> Document images with source code:
******************************

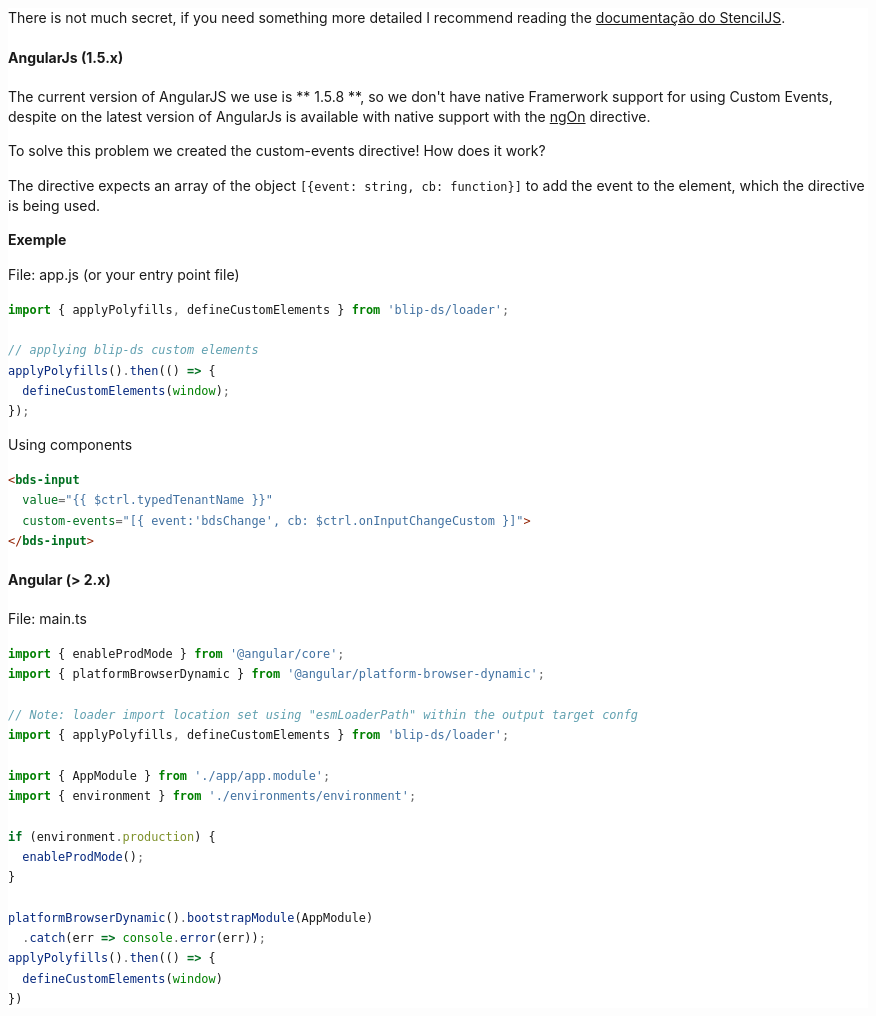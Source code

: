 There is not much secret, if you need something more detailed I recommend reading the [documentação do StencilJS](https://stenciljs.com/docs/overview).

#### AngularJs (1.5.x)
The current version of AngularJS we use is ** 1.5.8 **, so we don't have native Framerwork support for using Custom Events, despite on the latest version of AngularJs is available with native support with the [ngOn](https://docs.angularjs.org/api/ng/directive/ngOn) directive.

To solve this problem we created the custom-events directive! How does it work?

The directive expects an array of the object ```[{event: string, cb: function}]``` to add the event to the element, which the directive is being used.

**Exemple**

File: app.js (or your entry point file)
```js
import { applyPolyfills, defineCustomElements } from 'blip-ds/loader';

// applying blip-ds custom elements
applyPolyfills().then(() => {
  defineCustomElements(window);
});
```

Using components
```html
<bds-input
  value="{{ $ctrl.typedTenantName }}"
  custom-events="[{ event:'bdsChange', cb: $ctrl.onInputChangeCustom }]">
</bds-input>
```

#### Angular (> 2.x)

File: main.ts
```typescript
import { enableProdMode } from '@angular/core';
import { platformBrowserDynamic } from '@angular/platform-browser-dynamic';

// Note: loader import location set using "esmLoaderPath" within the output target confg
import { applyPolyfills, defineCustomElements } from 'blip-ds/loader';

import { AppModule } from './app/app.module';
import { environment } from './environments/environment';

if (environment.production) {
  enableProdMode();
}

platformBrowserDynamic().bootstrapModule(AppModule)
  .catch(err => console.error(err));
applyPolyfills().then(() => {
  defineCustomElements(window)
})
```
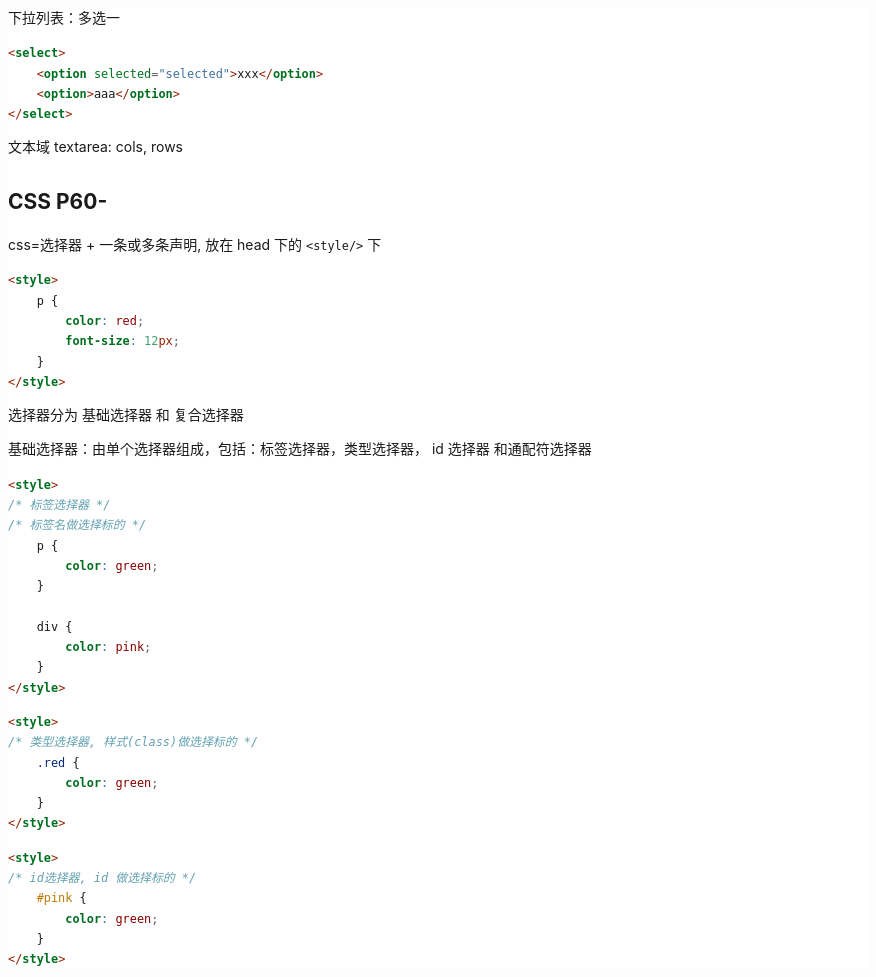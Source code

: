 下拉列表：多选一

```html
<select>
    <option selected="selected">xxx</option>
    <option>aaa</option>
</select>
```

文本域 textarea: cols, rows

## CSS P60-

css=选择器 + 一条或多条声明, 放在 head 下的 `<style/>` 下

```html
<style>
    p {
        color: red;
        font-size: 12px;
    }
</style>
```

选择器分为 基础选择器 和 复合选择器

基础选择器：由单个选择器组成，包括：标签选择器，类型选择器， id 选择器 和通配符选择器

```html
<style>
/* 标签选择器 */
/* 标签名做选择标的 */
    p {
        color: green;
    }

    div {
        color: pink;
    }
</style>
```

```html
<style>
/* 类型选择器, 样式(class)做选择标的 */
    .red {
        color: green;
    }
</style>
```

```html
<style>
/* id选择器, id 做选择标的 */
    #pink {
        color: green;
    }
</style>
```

******************************

> PROMPT: For the word "environment", return every line of the records that holds it.

> TASK OUTPUT:
import { environment } from './environments/environment';
if (environment.production) {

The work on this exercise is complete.